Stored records
################
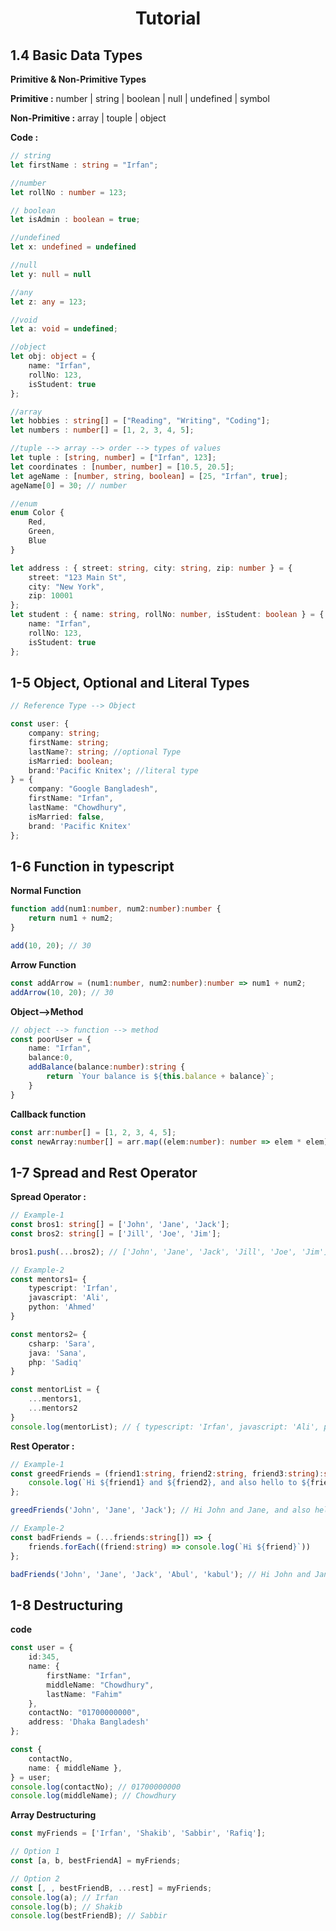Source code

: <div align='center'>

# Tutorial 
</div>

## 1.4 Basic Data Types
 
**Primitive & Non-Primitive Types**

**Primitive :**  number | string | boolean | null | undefined | symbol

**Non-Primitive :**  array | touple | object


**Code :**

```ts
// string 
let firstName : string = "Irfan";

//number
let rollNo : number = 123;

// boolean
let isAdmin : boolean = true;

//undefined
let x: undefined = undefined

//null
let y: null = null

//any
let z: any = 123;

//void
let a: void = undefined;

//object
let obj: object = {
    name: "Irfan",
    rollNo: 123,
    isStudent: true
};

//array
let hobbies : string[] = ["Reading", "Writing", "Coding"];
let numbers : number[] = [1, 2, 3, 4, 5];

//tuple --> array --> order --> types of values
let tuple : [string, number] = ["Irfan", 123];
let coordinates : [number, number] = [10.5, 20.5];
let ageName : [number, string, boolean] = [25, "Irfan", true]; 
ageName[0] = 30; // number

//enum
enum Color {
    Red,
    Green,
    Blue
}

let address : { street: string, city: string, zip: number } = {
    street: "123 Main St",
    city: "New York",
    zip: 10001
};
let student : { name: string, rollNo: number, isStudent: boolean } = {
    name: "Irfan",
    rollNo: 123,
    isStudent: true
};
```


## 1-5 Object, Optional and Literal Types

```ts
// Reference Type --> Object 

const user: {
    company: string;
    firstName: string;
    lastName?: string; //optional Type
    isMarried: boolean;
    brand:'Pacific Knitex'; //literal type
} = {
    company: "Google Bangladesh",
    firstName: "Irfan",
    lastName: "Chowdhury",
    isMarried: false,
    brand: 'Pacific Knitex'
};
```



## 1-6 Function in typescript

**Normal Function**

```ts
function add(num1:number, num2:number):number {
    return num1 + num2;
}

add(10, 20); // 30 

```

**Arrow Function**

```ts
const addArrow = (num1:number, num2:number):number => num1 + num2;
addArrow(10, 20); // 30
```

**Object-->Method**
```ts
// object --> function --> method 
const poorUser = {
    name: "Irfan",
    balance:0,
    addBalance(balance:number):string {
        return `Your balance is ${this.balance + balance}`;
    }
}
```

**Callback function**
```ts
const arr:number[] = [1, 2, 3, 4, 5];
const newArray:number[] = arr.map((elem:number): number => elem * elem);
```

## 1-7 Spread and Rest Operator

**Spread Operator :**

```ts
// Example-1
const bros1: string[] = ['John', 'Jane', 'Jack'];
const bros2: string[] = ['Jill', 'Joe', 'Jim'];

bros1.push(...bros2); // ['John', 'Jane', 'Jack', 'Jill', 'Joe', 'Jim']

// Example-2
const mentors1= {
    typescript: 'Irfan',
    javascript: 'Ali',
    python: 'Ahmed'
}

const mentors2= {
    csharp: 'Sara',
    java: 'Sana',
    php: 'Sadiq'
}

const mentorList = {
    ...mentors1,
    ...mentors2
}
console.log(mentorList); // { typescript: 'Irfan', javascript: 'Ali', python: 'Ahmed', csharp: 'Sara', java: 'Sana', php: 'Sadiq' }
```


**Rest Operator :**
```ts
// Example-1
const greedFriends = (friend1:string, friend2:string, friend3:string):string => {
    console.log(`Hi ${friend1} and ${friend2}, and also hello to ${friend3}`);
};

greedFriends('John', 'Jane', 'Jack'); // Hi John and Jane, and also hello to Jack

// Example-2
const badFriends = (...friends:string[]) => {
    friends.forEach((friend:string) => console.log(`Hi ${friend}`))
};  

badFriends('John', 'Jane', 'Jack', 'Abul', 'kabul'); // Hi John and Jane, and also hello to Jack
```


## 1-8 Destructuring

**code** 

```ts
const user = {
    id:345,
    name: {
        firstName: "Irfan",
        middleName: "Chowdhury",
        lastName: "Fahim"
    },
    contactNo: "01700000000",
    address: 'Dhaka Bangladesh'
};

const { 
    contactNo, 
    name: { middleName }, 
} = user;
console.log(contactNo); // 01700000000
console.log(middleName); // Chowdhury
```

**Array Destructuring**

```ts
const myFriends = ['Irfan', 'Shakib', 'Sabbir', 'Rafiq'];

// Option 1
const [a, b, bestFriendA] = myFriends;

// Option 2
const [, , bestFriendB, ...rest] = myFriends;
console.log(a); // Irfan
console.log(b); // Shakib
console.log(bestFriendB); // Sabbir
```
################
Extract the entries in full, exactly as they are, minus the pictures.

■ ANSWER TO THIS TASK ■
Source code

: <div align='center'>

# Tutorial 
</div>

## 1.4 Basic Data Types
 
**Primitive & Non-Primitive Types**

**Primitive :**  number | string | boolean | null | undefined | symbol

**Non-Primitive :**  array | touple | object


**Code :**

```ts
// string 
let firstName : string = "Irfan";

//number
let rollNo : number = 123;

// boolean
let isAdmin : boolean = true;

//undefined
let x: undefined = undefined

//null
let y: null = null

//any
let z: any = 123;

//void
let a: void = undefined;

//object
let obj: object = {
    name: "Irfan",
    rollNo: 123,
    isStudent: true
};

//array
let hobbies : string[] = ["Reading", "Writing", "Coding"];
let numbers : number[] = [1, 2, 3, 4, 5];

//tuple --> array --> order --> types of values
let tuple : [string, number] = ["Irfan", 123];
let coordinates : [number, number] = [10.5, 20.5];
let ageName : [number, string, boolean] = [25, "Irfan", true]; 
ageName[0] = 30; // number

//enum
enum Color {
    Red,
    Green,
    Blue
}

let address : { street: string, city: string, zip: number } = {
    street: "123 Main St",
    city: "New York",
    zip: 10001
};
let student : { name: string, rollNo: number, isStudent: boolean } = {
    name: "Irfan",
    rollNo: 123,
    isStudent: true
};
```


## 1-5 Object, Optional and Literal Types

```ts
// Reference Type --> Object 

const user: {
    company: string;
    firstName: string;
    lastName?: string; //optional Type
    isMarried: boolean;
    brand:'Pacific Knitex'; //literal type
} = {
    company: "Google Bangladesh",
    firstName: "Irfan",
    lastName: "Chowdhury",
    isMarried: false,
    brand: 'Pacific Knitex'
};
```



## 1-6 Function in typescript

**Normal Function**

```ts
function add(num1:number, num2:number):number {
    return num1 + num2;
}

add(10, 20); // 30 

```

**Arrow Function**

```ts
const addArrow = (num1:number, num2:number):number => num1 + num2;
addArrow(10, 20); // 30
```

**Object-->Method**
```ts
// object --> function --> method 
const poorUser = {
    name: "Irfan",
    balance:0,
    addBalance(balance:number):string {
        return `Your balance is ${this.balance + balance}`;
    }
}
```

**Callback function**
```ts
const arr:number[] = [1, 2, 3, 4, 5];
const newArray:number[] = arr.map((elem:number): number => elem * elem);
```

## 1-7 Spread and Rest Operator

**Spread Operator :**

```ts
// Example-1
const bros1: string[] = ['John', 'Jane', 'Jack'];
const bros2: string[] = ['Jill', 'Joe', 'Jim'];

bros1.push(...bros2); // ['John', 'Jane', 'Jack', 'Jill', 'Joe', 'Jim']

// Example-2
const mentors1= {
    typescript: 'Irfan',
    javascript: 'Ali',
    python: 'Ahmed'
}

const mentors2= {
    csharp: 'Sara',
    java: 'Sana',
    php: 'Sadiq'
}

const mentorList = {
    ...mentors1,
    ...mentors2
}
console.log(mentorList); // { typescript: 'Irfan', javascript: 'Ali', python: 'Ahmed', csharp: 'Sara', java: 'Sana', php: 'Sadiq' }
```


**Rest Operator :**
```ts
// Example-1
const greedFriends = (friend1:string, friend2:string, friend3:string):string => {
    console.log(`Hi ${friend1} and ${friend2}, and also hello to ${friend3}`);
};

greedFriends('John', 'Jane', 'Jack'); // Hi John and Jane, and also hello to Jack

// Example-2
const badFriends = (...friends:string[]) => {
    friends.forEach((friend:string) => console.log(`Hi ${friend}`))
};  

badFriends('John', 'Jane', 'Jack', 'Abul', 'kabul'); // Hi John and Jane, and also hello to Jack
```


## 1-8 Destructuring

**code** 

```ts
const user = {
    id:345,
    name: {
        firstName: "Irfan",
        middleName: "Chowdhury",
        lastName: "Fahim"
    },
    contactNo: "01700000000",
    address: 'Dhaka Bangladesh'
};

const { 
    contactNo, 
    name: { middleName }, 
} = user;
console.log(contactNo); // 01700000000
console.log(middleName); // Chowdhury
```

**Array Destructuring**

```ts
const myFriends = ['Irfan', 'Shakib', 'Sabbir', 'Rafiq'];

// Option 1
const [a, b, bestFriendA] = myFriends;

// Option 2
const [, , bestFriendB, ...rest] = myFriends;
console.log(a); // Irfan
console.log(b); // Shakib
console.log(bestFriendB); // Sabbir
```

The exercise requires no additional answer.